WHAT YOU SHOULD DO :: Under this line are the records; write out word for word the part that begins at the line containing "传输层提供了进程间的逻辑通信" and ends at the line containing "对数据格式进行编译，对收到或", and no more.

RECORDS TO PROCESS ::
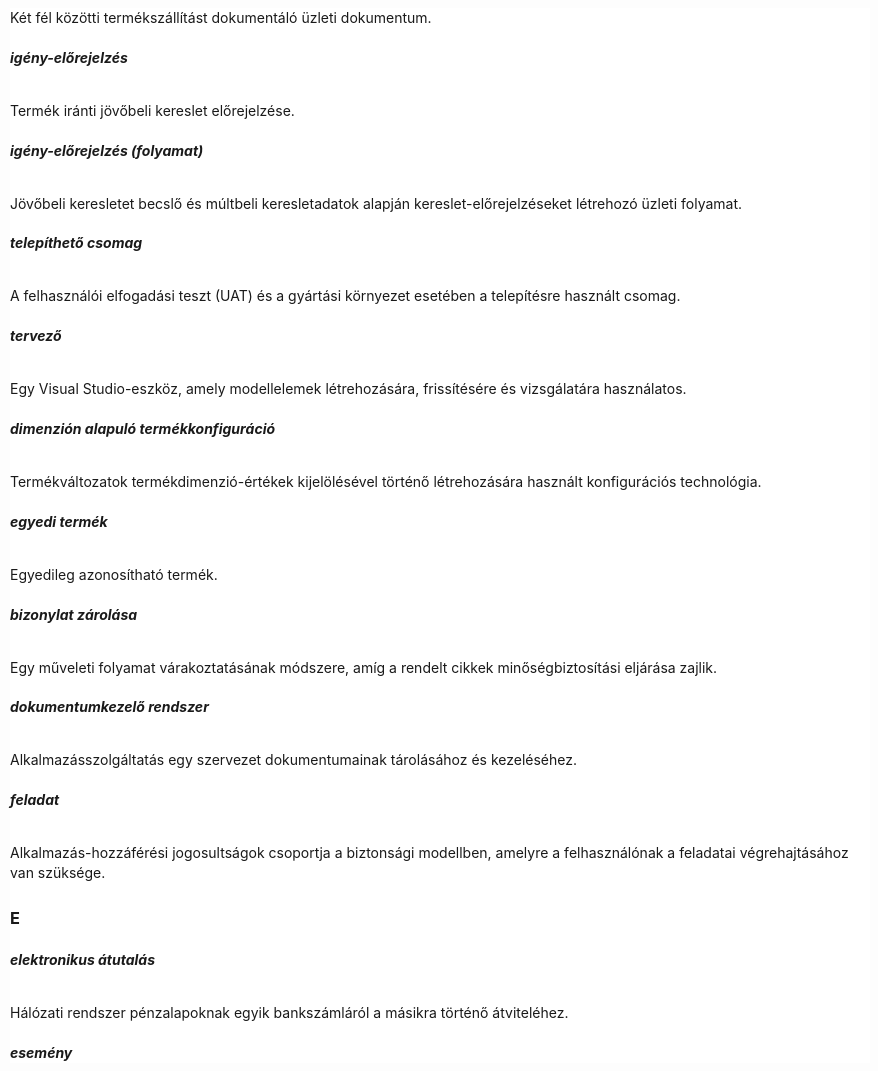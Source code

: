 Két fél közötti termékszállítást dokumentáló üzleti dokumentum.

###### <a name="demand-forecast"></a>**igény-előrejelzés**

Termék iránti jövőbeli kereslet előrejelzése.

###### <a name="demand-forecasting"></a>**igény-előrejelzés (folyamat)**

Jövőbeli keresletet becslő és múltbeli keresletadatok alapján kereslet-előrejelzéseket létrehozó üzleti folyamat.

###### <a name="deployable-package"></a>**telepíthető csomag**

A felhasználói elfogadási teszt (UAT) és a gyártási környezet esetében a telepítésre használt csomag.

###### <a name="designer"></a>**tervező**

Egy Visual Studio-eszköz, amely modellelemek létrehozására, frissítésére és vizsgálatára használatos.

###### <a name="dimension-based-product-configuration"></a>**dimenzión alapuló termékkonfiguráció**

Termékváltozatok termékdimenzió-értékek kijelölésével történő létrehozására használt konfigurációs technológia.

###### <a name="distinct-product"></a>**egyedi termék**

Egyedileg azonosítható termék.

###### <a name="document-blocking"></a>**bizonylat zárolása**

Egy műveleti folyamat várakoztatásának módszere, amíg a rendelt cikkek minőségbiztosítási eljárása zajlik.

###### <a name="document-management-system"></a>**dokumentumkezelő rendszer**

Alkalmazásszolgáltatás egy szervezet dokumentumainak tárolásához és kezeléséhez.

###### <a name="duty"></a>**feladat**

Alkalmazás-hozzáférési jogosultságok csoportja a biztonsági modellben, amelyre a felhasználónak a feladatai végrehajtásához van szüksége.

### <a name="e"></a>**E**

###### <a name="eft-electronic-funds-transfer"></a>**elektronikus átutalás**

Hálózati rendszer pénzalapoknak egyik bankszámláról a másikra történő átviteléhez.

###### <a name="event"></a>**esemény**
==
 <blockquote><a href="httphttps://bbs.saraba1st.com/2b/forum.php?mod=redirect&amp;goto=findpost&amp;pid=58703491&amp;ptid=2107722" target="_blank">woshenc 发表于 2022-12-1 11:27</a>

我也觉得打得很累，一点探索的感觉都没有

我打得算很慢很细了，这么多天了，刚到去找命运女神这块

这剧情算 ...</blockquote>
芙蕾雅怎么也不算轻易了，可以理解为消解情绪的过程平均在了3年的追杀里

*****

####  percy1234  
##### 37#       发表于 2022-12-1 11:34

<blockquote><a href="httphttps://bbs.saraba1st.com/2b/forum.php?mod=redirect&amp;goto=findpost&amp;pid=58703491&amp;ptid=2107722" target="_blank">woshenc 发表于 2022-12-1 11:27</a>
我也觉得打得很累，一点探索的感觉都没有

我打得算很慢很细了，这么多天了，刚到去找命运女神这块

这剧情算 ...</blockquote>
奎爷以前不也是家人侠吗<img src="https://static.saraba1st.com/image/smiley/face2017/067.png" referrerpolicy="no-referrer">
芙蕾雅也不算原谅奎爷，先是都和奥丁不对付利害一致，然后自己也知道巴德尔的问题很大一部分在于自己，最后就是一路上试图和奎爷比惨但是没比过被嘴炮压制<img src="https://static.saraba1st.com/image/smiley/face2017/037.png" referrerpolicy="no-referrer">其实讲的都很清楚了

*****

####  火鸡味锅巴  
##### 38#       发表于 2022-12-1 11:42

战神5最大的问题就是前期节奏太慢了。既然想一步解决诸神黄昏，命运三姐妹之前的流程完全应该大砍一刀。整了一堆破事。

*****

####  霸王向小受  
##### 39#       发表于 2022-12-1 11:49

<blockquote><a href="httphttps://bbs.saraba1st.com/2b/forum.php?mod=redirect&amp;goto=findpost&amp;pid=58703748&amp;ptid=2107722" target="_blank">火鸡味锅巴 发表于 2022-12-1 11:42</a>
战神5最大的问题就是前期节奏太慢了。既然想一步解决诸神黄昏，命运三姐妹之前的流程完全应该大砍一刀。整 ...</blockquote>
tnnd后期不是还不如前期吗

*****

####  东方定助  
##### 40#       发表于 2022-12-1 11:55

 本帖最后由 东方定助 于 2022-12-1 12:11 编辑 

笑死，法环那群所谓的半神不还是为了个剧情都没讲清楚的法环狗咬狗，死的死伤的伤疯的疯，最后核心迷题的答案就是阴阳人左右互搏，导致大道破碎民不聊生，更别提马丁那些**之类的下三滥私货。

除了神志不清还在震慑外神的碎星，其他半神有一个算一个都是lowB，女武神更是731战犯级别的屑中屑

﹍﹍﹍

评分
...
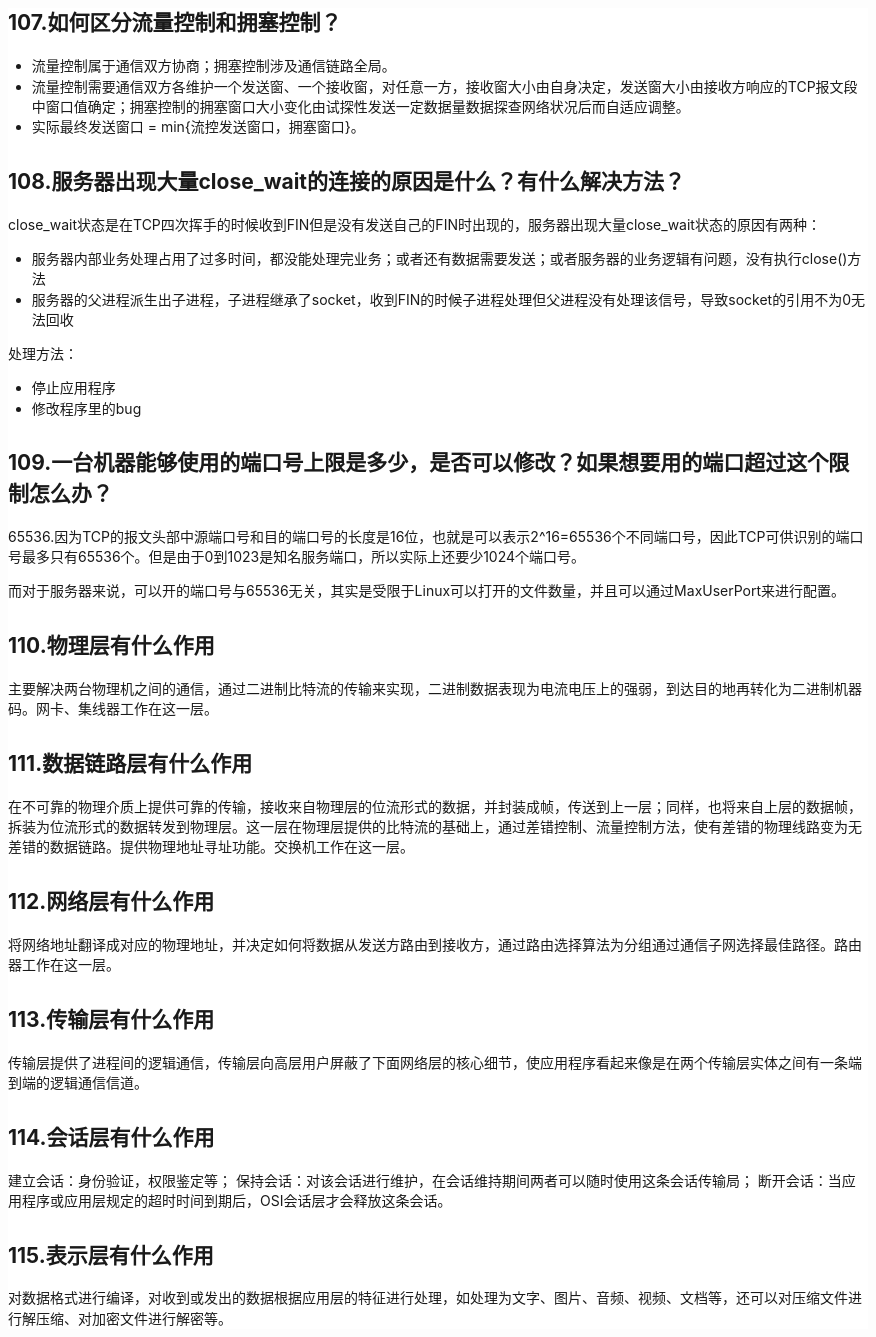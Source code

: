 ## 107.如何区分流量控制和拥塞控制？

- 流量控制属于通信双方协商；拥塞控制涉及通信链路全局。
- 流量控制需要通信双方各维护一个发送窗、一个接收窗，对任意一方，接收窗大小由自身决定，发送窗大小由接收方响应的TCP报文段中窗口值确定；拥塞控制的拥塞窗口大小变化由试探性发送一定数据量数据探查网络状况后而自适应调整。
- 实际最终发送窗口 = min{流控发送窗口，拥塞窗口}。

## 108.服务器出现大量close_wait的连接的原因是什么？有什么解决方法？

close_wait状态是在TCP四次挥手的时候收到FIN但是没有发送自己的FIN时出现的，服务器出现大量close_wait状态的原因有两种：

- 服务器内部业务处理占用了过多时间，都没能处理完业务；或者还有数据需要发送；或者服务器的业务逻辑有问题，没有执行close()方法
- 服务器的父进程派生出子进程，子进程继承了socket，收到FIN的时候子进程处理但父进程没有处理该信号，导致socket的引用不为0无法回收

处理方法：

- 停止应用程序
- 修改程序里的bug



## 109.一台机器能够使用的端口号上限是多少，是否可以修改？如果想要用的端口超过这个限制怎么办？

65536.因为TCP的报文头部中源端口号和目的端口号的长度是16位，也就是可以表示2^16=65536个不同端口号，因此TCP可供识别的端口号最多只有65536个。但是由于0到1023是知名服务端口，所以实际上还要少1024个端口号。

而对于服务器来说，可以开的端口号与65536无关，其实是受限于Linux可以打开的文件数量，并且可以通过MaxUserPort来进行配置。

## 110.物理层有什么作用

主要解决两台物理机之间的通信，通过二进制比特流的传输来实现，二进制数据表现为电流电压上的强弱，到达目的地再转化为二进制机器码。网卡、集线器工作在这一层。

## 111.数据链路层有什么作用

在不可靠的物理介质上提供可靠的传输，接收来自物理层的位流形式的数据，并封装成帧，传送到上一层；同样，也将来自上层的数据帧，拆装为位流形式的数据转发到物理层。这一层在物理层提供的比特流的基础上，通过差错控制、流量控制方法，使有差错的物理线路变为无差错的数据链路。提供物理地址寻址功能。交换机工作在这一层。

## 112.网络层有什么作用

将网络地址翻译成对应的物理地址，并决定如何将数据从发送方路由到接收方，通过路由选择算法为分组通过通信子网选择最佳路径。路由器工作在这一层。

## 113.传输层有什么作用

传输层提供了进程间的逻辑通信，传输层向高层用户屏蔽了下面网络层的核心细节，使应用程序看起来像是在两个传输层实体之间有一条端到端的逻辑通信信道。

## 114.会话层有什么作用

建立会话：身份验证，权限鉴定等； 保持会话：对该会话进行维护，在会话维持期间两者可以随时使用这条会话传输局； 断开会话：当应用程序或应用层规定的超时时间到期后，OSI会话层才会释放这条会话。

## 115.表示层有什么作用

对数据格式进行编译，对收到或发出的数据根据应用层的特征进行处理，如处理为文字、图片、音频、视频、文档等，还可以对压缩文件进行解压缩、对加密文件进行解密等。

YOUR SOLUTION ::
传输层提供了进程间的逻辑通信，传输层向高层用户屏蔽了下面网络层的核心细节，使应用程序看起来像是在两个传输层实体之间有一条端到端的逻辑通信信道。

## 114.会话层有什么作用

建立会话：身份验证，权限鉴定等； 保持会话：对该会话进行维护，在会话维持期间两者可以随时使用这条会话传输局； 断开会话：当应用程序或应用层规定的超时时间到期后，OSI会话层才会释放这条会话。

## 115.表示层有什么作用

对数据格式进行编译，对收到或发出的数据根据应用层的特征进行处理，如处理为文字、图片、音频、视频、文档等，还可以对压缩文件进行解压缩、对加密文件进行解密等。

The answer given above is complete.